[Opening Dataset entries section]
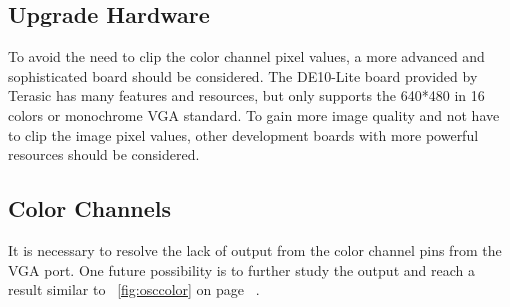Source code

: \subsection{Upgrade Hardware}
\par To avoid the need to clip the color channel pixel values, a more advanced and sophisticated board should be considered. The DE10-Lite board provided by Terasic has many features and resources, but only supports the 640*480 in 16 colors or monochrome VGA standard. To gain more image quality and not have to clip the image pixel values, other development boards with more powerful resources should be considered. \newline

\subsection{Color Channels}
\par It is necessary to resolve the lack  of output from the color channel pins from the VGA port. One future possibility is to further study the output and reach a result similar to ~\ref{fig:osccolor} on page ~\pageref{fig:osccolor}. \newline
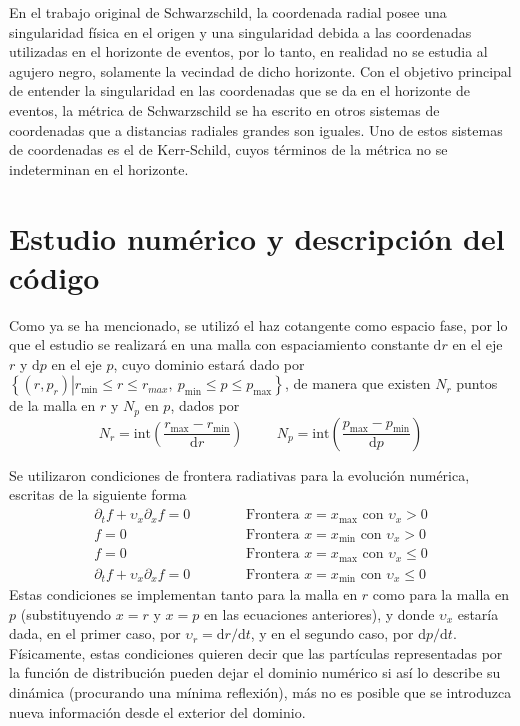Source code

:\documentclass[11pt,twoside,openright,spanish]{report}
\numberwithin{equation}{chapter}
\numberwithin{figure}{chapter}
\numberwithin{table}{chapter}
\begin{document}
En el trabajo original de Schwarzschild, la coordenada radial posee una singularidad física en el origen y una singularidad debida a las coordenadas utilizadas en el horizonte de eventos, por lo tanto, en realidad no se estudia al agujero negro, solamente la vecindad de dicho horizonte. Con el objetivo principal de entender la singularidad en las coordenadas que se da en el horizonte de eventos, la métrica de Schwarzschild se ha escrito en otros sistemas de coordenadas que a distancias radiales grandes son iguales. Uno de estos sistemas de coordenadas es el de Kerr-Schild, cuyos términos de la métrica no se indeterminan en el horizonte.

\newpage
\section{Estudio numérico y descripción del código}
\noindent
Como ya se ha mencionado, se utilizó el haz cotangente como espacio fase, por lo que el estudio se realizará en una malla con espaciamiento constante $\text{d}r$ en el eje $r$ y $\text{d}p$ en el eje $p$, cuyo dominio estará dado por $\left\{\left.\left(r,p_r\right)\right|r_{\text{min}}\leq r\leq r_{max},\ p_{\text{min}}\leq p\leq p_{\text{max}}\right\}$, de manera que existen $N_r$ puntos de la malla en $r$ y $N_p$ en $p$, dados por
\begin{equation}
\nonumber
N_r=\text{int}\left(\frac{r_{\text{max}}-r_{\text{min}}}{\text{d}r}\right)\hspace{1cm}N_p=\text{int}\left(\frac{p_{\text{max}}-p_{\text{min}}}{\text{d}p}\right)
\end{equation}

Se utilizaron condiciones de frontera radiativas para la evolución numérica, escritas de la siguiente forma
\begin{eqnarray*}
\partial_t f+\upsilon_x\partial_x f=0&\hspace{1cm}& \text{Frontera $x=x_{\text{max}}$ con }\upsilon_x>0\\
f=0&\hspace{1cm}& \text{Frontera $x=x_{\text{min}}$ con }\upsilon_x>0\\
f=0&\hspace{1cm}& \text{Frontera $x=x_{\text{max}}$ con }\upsilon_x\leq 0\\
\partial_t f+\upsilon_x\partial_x f=0&\hspace{1cm}& \text{Frontera $x=x_{\text{min}}$ con }\upsilon_x\leq 0
\end{eqnarray*}
Estas condiciones se implementan tanto para la malla en $r$ como para la malla en $p$ (substituyendo $x=r$ y $x=p$ en las ecuaciones anteriores), y donde $\upsilon_x$ estaría dada, en el primer caso, por $\upsilon_r=\text{d}r/\text{d}t$, y en el segundo caso, por $\text{d}p/\text{d}t$. Físicamente, estas condiciones quieren decir que las partículas representadas por la función de distribución pueden dejar el dominio numérico si así lo describe su dinámica (procurando una mínima reflexión), más no es posible que se introduzca nueva información desde el exterior del dominio.
\end{document}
[Closing Dataset entries section]
■ **Work required**:
Retype all the data exactly; skip the pictures.

■ **Output below**:
Source code

: \subsection{Upgrade Hardware}
\par To avoid the need to clip the color channel pixel values, a more advanced and sophisticated board should be considered. The DE10-Lite board provided by Terasic has many features and resources, but only supports the 640*480 in 16 colors or monochrome VGA standard. To gain more image quality and not have to clip the image pixel values, other development boards with more powerful resources should be considered. \newline

\subsection{Color Channels}
\par It is necessary to resolve the lack  of output from the color channel pins from the VGA port. One future possibility is to further study the output and reach a result similar to ~\ref{fig:osccolor} on page ~\pageref{fig:osccolor}. \newline
Source code

:\documentclass[11pt,twoside,openright,spanish]{report}
\numberwithin{equation}{chapter}
\numberwithin{figure}{chapter}
\numberwithin{table}{chapter}
\begin{document}
En el trabajo original de Schwarzschild, la coordenada radial posee una singularidad física en el origen y una singularidad debida a las coordenadas utilizadas en el horizonte de eventos, por lo tanto, en realidad no se estudia al agujero negro, solamente la vecindad de dicho horizonte. Con el objetivo principal de entender la singularidad en las coordenadas que se da en el horizonte de eventos, la métrica de Schwarzschild se ha escrito en otros sistemas de coordenadas que a distancias radiales grandes son iguales. Uno de estos sistemas de coordenadas es el de Kerr-Schild, cuyos términos de la métrica no se indeterminan en el horizonte.

\newpage
\section{Estudio numérico y descripción del código}
\noindent
Como ya se ha mencionado, se utilizó el haz cotangente como espacio fase, por lo que el estudio se realizará en una malla con espaciamiento constante $\text{d}r$ en el eje $r$ y $\text{d}p$ en el eje $p$, cuyo dominio estará dado por $\left\{\left.\left(r,p_r\right)\right|r_{\text{min}}\leq r\leq r_{max},\ p_{\text{min}}\leq p\leq p_{\text{max}}\right\}$, de manera que existen $N_r$ puntos de la malla en $r$ y $N_p$ en $p$, dados por
\begin{equation}
\nonumber
N_r=\text{int}\left(\frac{r_{\text{max}}-r_{\text{min}}}{\text{d}r}\right)\hspace{1cm}N_p=\text{int}\left(\frac{p_{\text{max}}-p_{\text{min}}}{\text{d}p}\right)
\end{equation}

Se utilizaron condiciones de frontera radiativas para la evolución numérica, escritas de la siguiente forma
\begin{eqnarray*}
\partial_t f+\upsilon_x\partial_x f=0&\hspace{1cm}& \text{Frontera $x=x_{\text{max}}$ con }\upsilon_x>0\\
f=0&\hspace{1cm}& \text{Frontera $x=x_{\text{min}}$ con }\upsilon_x>0\\
f=0&\hspace{1cm}& \text{Frontera $x=x_{\text{max}}$ con }\upsilon_x\leq 0\\
\partial_t f+\upsilon_x\partial_x f=0&\hspace{1cm}& \text{Frontera $x=x_{\text{min}}$ con }\upsilon_x\leq 0
\end{eqnarray*}
Estas condiciones se implementan tanto para la malla en $r$ como para la malla en $p$ (substituyendo $x=r$ y $x=p$ en las ecuaciones anteriores), y donde $\upsilon_x$ estaría dada, en el primer caso, por $\upsilon_r=\text{d}r/\text{d}t$, y en el segundo caso, por $\text{d}p/\text{d}t$. Físicamente, estas condiciones quieren decir que las partículas representadas por la función de distribución pueden dejar el dominio numérico si así lo describe su dinámica (procurando una mínima reflexión), más no es posible que se introduzca nueva información desde el exterior del dominio.
\end{document}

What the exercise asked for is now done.